§ PROBLEM STATEMENT
Please work out how many lines in the entries contain "every", then give that number with nothing added.

[Extracted data entries]
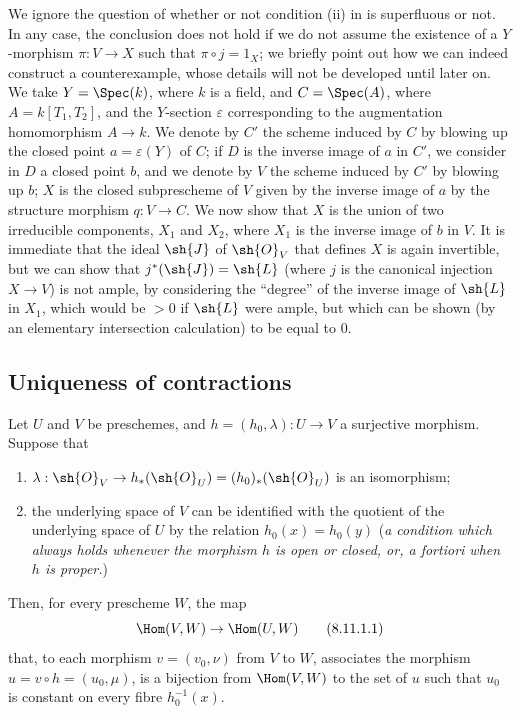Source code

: \begin{remark}[8.10.7]
\label{II.8.10.7}
We ignore the question of whether or not condition (ii) in  is superfluous or not.
In any case, the conclusion does not hold if we do not assume the existence of a $Y$-morphism $\pi:V\to X$ such that $\pi\circ j=1_X$;
we briefly point out how we can indeed construct a counterexample, whose details will not be developed until later on.
We take $Y=\Spec(k)$, where $k$ is a field, and $C=\Spec(A)$, where $A=k[T_1,T_2]$, and the $Y$-section $\varepsilon$ corresponding to the augmentation homomorphism $A\to k$.
We denote by $C'$ the scheme induced by $C$ by blowing up the closed point $a=\varepsilon(Y)$ of $C$;
if $D$ is the inverse image of $a$ in $C'$, we consider in $D$ a closed point $b$,
and we denote by $V$ the scheme induced by $C'$ by blowing up $b$;
$X$ is the closed subprescheme of $V$ given by the inverse image of $a$ by the structure morphism $q:V\to C$.
We now show that $X$ is the union of two irreducible components, $X_1$ and $X_2$, where $X_1$ is the inverse image of $b$ in $V$.
It is immediate that the ideal $\sh{J}$ of $\sh{O}_V$ that defines $X$ is again invertible, but we can show that $j^*(\sh{J})=\sh{L}$ (where $j$ is the canonical injection $X\to V$) is not ample, by considering the ``degree'' of the inverse image of $\sh{L}$ in $X_1$, which would be $>0$ if $\sh{L}$ were ample, but which can be shown (by an elementary intersection calculation) to be equal to $0$.
\end{remark}


\subsection{Uniqueness of contractions}
\label{subsection:II.8.11}

\begin{lemma}[8.11.1]
\label{II.8.11.1}
Let $U$ and $V$ be preschemes, and $h=(h_0,\lambda):U\to V$ a surjective morphism.
Suppose that
\begin{enumerate}
    \item $\lambda:\sh{O}_V\to h_*(\sh{O}_U) = (h_0)_*(\sh{O}_U)$ is an isomorphism;
    \item the underlying space of $V$ can be identified with the quotient of the underlying space of $U$ by the relation $h_0(x)=h_0(y)$ (\emph{a condition which always holds whenever the morphism $h$ is \emph{open} or \emph{closed}, or, \emph{a fortiori} when $h$ is \emph{proper}.})
\end{enumerate}
Then, for every prescheme $W$, the map
\[
\label{II.8.11.1.1}
    \Hom(V,W) \to \Hom(U,W)
\tag{8.11.1.1}
\]
that, to each morphism $v=(v_0,\nu)$ from $V$ to $W$, associates the morphism $u=v\circ h=(u_0,\mu)$, is a bijection from $\Hom(V,W)$ to the set of $u$ such that $u_0$ is constant on every fibre $h_0^{-1}(x)$.
\end{lemma}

§ RESPONSE AREA
2